Exercise description. For the data below, give again exactly the lines from the one containing "correction and proceed" through the one containing "classification step, following", both ends included, and no others.
====== Data records
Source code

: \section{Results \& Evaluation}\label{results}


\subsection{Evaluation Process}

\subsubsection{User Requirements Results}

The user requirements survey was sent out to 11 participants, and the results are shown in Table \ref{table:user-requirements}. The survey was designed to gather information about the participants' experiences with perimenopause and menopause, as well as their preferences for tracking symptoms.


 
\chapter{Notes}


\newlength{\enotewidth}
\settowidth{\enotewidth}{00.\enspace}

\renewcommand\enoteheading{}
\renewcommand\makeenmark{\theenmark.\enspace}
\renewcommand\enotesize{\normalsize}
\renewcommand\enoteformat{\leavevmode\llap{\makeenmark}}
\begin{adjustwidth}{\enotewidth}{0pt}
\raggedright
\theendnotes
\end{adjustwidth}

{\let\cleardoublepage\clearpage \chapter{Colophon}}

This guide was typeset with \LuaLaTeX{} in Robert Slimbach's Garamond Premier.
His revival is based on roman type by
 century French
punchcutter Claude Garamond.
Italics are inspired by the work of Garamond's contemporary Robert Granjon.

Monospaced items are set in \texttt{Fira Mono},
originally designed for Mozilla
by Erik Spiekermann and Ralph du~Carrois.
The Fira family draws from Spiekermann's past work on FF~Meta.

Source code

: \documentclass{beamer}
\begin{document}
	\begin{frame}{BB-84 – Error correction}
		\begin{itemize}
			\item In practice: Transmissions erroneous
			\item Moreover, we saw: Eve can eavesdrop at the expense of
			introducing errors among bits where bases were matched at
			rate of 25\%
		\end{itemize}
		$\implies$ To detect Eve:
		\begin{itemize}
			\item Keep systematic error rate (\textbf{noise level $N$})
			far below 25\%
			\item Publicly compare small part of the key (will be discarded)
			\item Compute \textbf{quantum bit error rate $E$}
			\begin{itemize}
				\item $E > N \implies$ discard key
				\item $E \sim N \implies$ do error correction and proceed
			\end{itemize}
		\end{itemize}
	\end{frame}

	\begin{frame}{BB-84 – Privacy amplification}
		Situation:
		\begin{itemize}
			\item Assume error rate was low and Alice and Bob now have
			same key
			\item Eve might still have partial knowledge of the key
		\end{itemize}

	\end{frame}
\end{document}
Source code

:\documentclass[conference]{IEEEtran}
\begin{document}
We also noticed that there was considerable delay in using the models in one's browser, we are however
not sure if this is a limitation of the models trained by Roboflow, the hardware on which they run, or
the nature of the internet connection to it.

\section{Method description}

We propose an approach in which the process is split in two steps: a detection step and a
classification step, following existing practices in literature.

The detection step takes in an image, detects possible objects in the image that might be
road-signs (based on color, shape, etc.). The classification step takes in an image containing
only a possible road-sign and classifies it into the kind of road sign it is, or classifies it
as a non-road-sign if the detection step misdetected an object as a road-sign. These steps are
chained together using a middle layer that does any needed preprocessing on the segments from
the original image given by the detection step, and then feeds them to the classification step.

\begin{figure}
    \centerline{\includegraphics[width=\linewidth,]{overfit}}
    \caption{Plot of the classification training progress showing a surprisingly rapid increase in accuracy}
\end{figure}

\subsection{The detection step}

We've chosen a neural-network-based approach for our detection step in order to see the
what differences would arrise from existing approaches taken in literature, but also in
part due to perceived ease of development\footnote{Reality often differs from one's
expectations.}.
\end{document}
============
Answer space.
				\item $E \sim N \implies$ do error correction and proceed
			\end{itemize}
		\end{itemize}
	\end{frame}

	\begin{frame}{BB-84 – Privacy amplification}
		Situation:
		\begin{itemize}
			\item Assume error rate was low and Alice and Bob now have
			same key
			\item Eve might still have partial knowledge of the key
		\end{itemize}

	\end{frame}
\end{document}
Source code

:\documentclass[conference]{IEEEtran}
\begin{document}
We also noticed that there was considerable delay in using the models in one's browser, we are however
not sure if this is a limitation of the models trained by Roboflow, the hardware on which they run, or
the nature of the internet connection to it.

\section{Method description}

We propose an approach in which the process is split in two steps: a detection step and a
classification step, following existing practices in literature.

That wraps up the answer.